**Goal of the exercise:** Copy the listing exactly, please, and keep every picture out of it.

**Available data:**
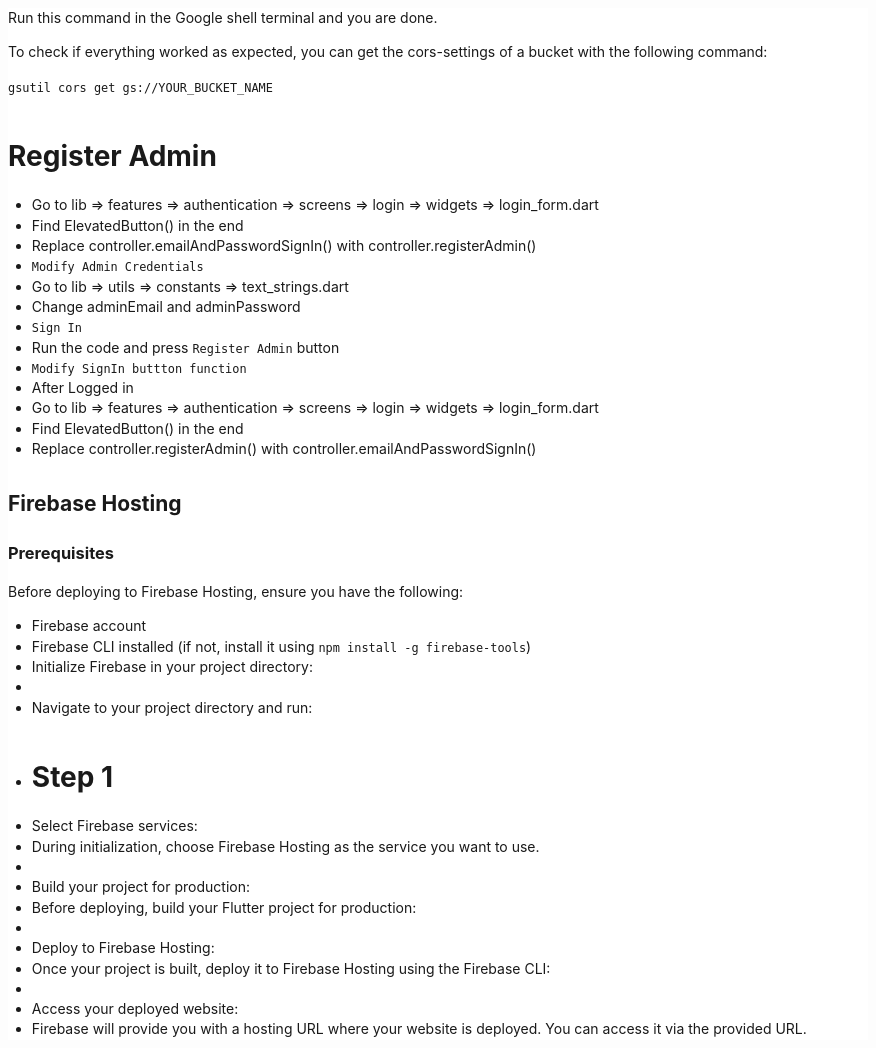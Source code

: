   Run this command in the Google shell terminal and you are done.

  To check if everything worked as expected, you can get the cors-settings of a bucket with the 
  following command: 
  
    gsutil cors get gs://YOUR_BUCKET_NAME





# **Register Admin**

- Go to lib => features => authentication => screens => login => widgets => login_form.dart
- Find ElevatedButton() in the end
- Replace controller.emailAndPasswordSignIn() with controller.registerAdmin()
- `Modify Admin Credentials`
- Go to lib => utils => constants => text_strings.dart
- Change adminEmail and adminPassword
- `Sign In`
- Run the code and press `Register Admin` button
- `Modify SignIn buttton function`
- After Logged in
- Go to lib => features => authentication => screens => login => widgets => login_form.dart
- Find ElevatedButton() in the end
- Replace controller.registerAdmin() with controller.emailAndPasswordSignIn()





## Firebase Hosting

### Prerequisites
Before deploying to Firebase Hosting, ensure you have the following:

- Firebase account
- Firebase CLI installed (if not, install it using `npm install -g firebase-tools`)
- Initialize Firebase in your project directory:
- 
- Navigate to your project directory and run: 
- # Step 1
- Select Firebase services:
- During initialization, choose Firebase Hosting as the service you want to use. 
- 
- Build your project for production:
- Before deploying, build your Flutter project for production:
- 
- Deploy to Firebase Hosting:
- Once your project is built, deploy it to Firebase Hosting using the Firebase CLI:
- 
- Access your deployed website:
- Firebase will provide you with a hosting URL where your website is deployed. You can access it via the provided URL.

**Expected answer:**
Source code

:   Run this command in the Google shell terminal and you are done.

  To check if everything worked as expected, you can get the cors-settings of a bucket with the 
  following command: 
  
    gsutil cors get gs://YOUR_BUCKET_NAME





# **Register Admin**

- Go to lib => features => authentication => screens => login => widgets => login_form.dart
- Find ElevatedButton() in the end
- Replace controller.emailAndPasswordSignIn() with controller.registerAdmin()
- `Modify Admin Credentials`
- Go to lib => utils => constants => text_strings.dart
- Change adminEmail and adminPassword
- `Sign In`
- Run the code and press `Register Admin` button
- `Modify SignIn buttton function`
- After Logged in
- Go to lib => features => authentication => screens => login => widgets => login_form.dart
- Find ElevatedButton() in the end
- Replace controller.registerAdmin() with controller.emailAndPasswordSignIn()





## Firebase Hosting

### Prerequisites
Before deploying to Firebase Hosting, ensure you have the following:

- Firebase account
- Firebase CLI installed (if not, install it using `npm install -g firebase-tools`)
- Initialize Firebase in your project directory:
- 
- Navigate to your project directory and run: 
- # Step 1
- Select Firebase services:
- During initialization, choose Firebase Hosting as the service you want to use. 
- 
- Build your project for production:
- Before deploying, build your Flutter project for production:
- 
- Deploy to Firebase Hosting:
- Once your project is built, deploy it to Firebase Hosting using the Firebase CLI:
- 
- Access your deployed website:
- Firebase will provide you with a hosting URL where your website is deployed. You can access it via the provided URL.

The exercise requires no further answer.